Nesse sentido, essa tese da necessidade compartilha com a perspectiva do diálogo a imagem da interdependência entre procedimento e substância em uma ordem política democrática. Ou seja, os diversos arranjos políticos que se multiplicam na estrutura básica contribuem para que a política ultrapasse o caráter volitivo das teorias da contribuição e a natureza consensual das teses da suficiência, promovendo as práticas do julgamento fundamentado e de debate político ao longo do tempo. Assim, a construção da opinião pública e da vontade democrática emerge ao palco central da política democrática, surgindo como elemento essencial de um regime que oferece condições formais e efetivas ao exercício das liberdades políticas, de forma equitativa a todos os membros da sociedade.
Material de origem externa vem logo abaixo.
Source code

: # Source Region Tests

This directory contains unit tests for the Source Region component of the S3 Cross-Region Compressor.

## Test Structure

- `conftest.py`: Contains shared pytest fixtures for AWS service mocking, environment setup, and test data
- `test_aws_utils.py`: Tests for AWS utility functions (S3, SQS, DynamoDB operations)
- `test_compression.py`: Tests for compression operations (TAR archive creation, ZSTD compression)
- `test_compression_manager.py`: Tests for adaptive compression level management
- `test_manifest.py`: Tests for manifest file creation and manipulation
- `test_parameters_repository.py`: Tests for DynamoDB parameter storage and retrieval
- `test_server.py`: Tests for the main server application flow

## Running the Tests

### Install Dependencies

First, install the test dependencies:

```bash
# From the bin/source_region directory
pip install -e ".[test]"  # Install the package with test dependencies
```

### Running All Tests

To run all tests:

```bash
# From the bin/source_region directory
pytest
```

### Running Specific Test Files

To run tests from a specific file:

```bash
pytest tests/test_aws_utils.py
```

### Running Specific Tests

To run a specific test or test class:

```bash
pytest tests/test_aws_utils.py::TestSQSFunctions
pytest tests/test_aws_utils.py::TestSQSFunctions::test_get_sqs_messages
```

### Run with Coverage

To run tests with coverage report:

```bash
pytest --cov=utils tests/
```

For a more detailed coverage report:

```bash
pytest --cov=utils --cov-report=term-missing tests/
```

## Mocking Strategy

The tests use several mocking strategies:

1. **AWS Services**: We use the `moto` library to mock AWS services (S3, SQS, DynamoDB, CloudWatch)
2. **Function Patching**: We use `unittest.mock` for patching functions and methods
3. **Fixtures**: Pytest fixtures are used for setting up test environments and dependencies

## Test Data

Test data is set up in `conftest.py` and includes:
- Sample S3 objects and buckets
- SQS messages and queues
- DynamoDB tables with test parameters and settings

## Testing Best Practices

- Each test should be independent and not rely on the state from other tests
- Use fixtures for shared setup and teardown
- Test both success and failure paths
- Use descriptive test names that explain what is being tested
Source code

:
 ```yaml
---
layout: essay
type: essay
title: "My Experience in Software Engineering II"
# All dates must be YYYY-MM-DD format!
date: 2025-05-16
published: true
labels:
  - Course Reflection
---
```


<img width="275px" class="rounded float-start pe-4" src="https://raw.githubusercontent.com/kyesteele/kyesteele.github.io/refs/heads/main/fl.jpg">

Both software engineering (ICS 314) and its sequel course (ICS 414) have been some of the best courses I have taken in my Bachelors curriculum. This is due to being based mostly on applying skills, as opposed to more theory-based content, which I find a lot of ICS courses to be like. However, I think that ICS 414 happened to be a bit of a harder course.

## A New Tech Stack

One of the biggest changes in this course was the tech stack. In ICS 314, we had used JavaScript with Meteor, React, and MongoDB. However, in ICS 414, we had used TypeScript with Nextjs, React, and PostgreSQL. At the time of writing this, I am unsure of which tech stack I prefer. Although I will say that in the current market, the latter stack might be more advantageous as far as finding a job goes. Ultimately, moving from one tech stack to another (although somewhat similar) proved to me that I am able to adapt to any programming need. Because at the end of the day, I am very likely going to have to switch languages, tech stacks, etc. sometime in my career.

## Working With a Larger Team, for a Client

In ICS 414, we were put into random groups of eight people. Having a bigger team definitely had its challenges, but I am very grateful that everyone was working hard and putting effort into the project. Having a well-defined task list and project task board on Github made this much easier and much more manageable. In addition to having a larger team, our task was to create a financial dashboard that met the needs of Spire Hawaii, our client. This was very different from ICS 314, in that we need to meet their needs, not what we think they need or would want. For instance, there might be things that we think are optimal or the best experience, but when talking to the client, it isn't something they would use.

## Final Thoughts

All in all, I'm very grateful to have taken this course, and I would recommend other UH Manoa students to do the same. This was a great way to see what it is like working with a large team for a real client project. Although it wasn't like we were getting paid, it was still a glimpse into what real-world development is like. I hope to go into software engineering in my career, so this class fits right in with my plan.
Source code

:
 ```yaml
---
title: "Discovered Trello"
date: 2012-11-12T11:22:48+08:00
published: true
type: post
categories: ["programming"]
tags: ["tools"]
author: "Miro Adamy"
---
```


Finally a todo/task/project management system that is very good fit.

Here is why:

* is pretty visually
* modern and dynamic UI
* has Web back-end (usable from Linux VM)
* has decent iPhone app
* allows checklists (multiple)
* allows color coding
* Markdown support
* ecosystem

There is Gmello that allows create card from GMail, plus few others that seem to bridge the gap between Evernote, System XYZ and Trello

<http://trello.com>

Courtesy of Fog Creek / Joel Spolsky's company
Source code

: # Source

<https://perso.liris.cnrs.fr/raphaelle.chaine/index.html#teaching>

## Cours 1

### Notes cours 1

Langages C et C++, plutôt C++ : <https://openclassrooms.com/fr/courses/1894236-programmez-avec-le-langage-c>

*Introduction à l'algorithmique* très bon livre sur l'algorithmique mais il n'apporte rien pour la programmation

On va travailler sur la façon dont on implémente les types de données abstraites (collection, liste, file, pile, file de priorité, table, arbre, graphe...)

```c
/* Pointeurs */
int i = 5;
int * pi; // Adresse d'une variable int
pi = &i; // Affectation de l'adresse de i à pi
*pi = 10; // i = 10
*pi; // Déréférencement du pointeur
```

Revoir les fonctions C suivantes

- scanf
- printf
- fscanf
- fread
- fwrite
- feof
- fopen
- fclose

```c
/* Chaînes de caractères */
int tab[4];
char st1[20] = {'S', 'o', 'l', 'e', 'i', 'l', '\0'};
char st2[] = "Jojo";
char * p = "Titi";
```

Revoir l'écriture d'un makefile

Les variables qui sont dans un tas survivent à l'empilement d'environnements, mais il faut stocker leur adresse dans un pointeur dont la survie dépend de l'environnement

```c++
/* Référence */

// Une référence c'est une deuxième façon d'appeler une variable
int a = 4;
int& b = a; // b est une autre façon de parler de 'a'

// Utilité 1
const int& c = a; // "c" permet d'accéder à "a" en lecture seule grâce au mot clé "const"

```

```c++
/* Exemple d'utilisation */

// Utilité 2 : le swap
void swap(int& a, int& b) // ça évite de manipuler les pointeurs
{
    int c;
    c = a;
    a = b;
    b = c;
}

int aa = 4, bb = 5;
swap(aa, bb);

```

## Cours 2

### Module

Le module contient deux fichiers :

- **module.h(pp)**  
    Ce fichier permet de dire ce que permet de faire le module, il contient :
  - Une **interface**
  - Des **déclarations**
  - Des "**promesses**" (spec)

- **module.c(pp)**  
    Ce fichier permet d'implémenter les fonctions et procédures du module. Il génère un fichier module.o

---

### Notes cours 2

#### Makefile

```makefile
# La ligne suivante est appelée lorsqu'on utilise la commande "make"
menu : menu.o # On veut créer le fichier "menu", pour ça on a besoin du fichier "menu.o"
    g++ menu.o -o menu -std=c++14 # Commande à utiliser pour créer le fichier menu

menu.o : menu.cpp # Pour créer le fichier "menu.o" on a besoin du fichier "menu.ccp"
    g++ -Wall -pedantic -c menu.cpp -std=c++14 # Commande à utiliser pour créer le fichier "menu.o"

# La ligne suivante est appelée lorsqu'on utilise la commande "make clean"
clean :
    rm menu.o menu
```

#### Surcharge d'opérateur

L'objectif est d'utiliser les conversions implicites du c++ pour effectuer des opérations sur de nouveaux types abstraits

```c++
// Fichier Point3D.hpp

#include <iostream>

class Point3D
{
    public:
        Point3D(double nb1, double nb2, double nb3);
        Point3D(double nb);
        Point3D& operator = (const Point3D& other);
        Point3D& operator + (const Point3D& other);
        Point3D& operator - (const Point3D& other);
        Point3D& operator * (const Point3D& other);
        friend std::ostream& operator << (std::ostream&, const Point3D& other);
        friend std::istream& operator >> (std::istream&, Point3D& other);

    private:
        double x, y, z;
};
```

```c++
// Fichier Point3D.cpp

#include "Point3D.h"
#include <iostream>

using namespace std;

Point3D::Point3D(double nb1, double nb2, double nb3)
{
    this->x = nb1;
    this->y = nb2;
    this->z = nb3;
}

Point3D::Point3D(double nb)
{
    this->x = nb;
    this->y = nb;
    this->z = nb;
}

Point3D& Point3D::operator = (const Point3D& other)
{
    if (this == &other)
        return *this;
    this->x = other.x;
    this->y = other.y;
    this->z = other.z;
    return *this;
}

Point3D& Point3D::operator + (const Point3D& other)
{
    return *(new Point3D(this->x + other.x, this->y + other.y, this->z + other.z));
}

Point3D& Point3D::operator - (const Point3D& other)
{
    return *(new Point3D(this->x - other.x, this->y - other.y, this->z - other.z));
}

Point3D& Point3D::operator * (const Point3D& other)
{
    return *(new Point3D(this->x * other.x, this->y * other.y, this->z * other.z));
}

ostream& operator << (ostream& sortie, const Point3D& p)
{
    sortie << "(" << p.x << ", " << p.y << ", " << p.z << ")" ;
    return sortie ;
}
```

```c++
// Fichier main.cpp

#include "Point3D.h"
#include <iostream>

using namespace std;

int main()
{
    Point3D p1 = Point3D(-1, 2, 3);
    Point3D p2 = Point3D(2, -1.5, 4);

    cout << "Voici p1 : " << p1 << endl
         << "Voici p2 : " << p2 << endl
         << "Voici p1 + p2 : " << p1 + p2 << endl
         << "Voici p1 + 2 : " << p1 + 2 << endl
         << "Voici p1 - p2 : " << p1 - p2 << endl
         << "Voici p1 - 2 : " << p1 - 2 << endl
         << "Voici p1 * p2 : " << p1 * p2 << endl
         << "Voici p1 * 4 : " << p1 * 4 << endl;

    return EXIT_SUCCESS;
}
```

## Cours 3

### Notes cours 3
A ideia de sistema deliberativo se preocupa com o fomento de uma cultura pública de justificação das decisões que considero adequada ao autogoverno coletivo e ao ideal de igual respeito.

Essa perspectiva apresenta, portanto, uma noção, inspirada em Habermas, de sociedade descentralizada, que não confere a qualquer instituição em particular a prerrogativa de superioridade decisória sobre as demais. Com as teorias igualitárias inspiradas no liberalismo rawlsiano, a tese da necessidade sugere que as instituições devem ser organizadas não pensando exclusivamente no procedimentalismo ou o descartando por resultados substantivos adequados. Antes, o que se pontua é a necessidade de construir a institucionalidade de modo contribuir e respeitar as condições de igual respeito e consideração por todos enquanto membros plenamente livres e iguais da comunidade política. Os processos comunicativos, portanto, não tem um valor em si, mas também se orientam pela garantia da premissa igualitária, tanto internamente quanto externamente ao debate, i.e. as condições tanto quanto os outcomes da discussão pública devem ter como norte a igualdade democrática.

O autogoverno coletivo se apresenta, assim, na elaboração conjunta, entre os titulares da soberania e os seus delegados espalhados nos diversos arranjos sociais, cada qual exercendo a sua função, oferecendo novas perspectivas e respostas às questões que surgem nesse mundo em comum. Esse ideal reconcilia a ideia de que a opinião pública e a vontade democrática são construídas ao longo

do processo comunicativo com a abordagem sistêmica sobre a divisão do trabalho discursivo, pois compreende a comunicação pública como um fenômeno ao mesmo tempo ascendente e descendente, que compartilha a responsabilidade pela garantia da igualdade e do respeito mútuo entre os cidadãos e os arranjos institucionais representativos.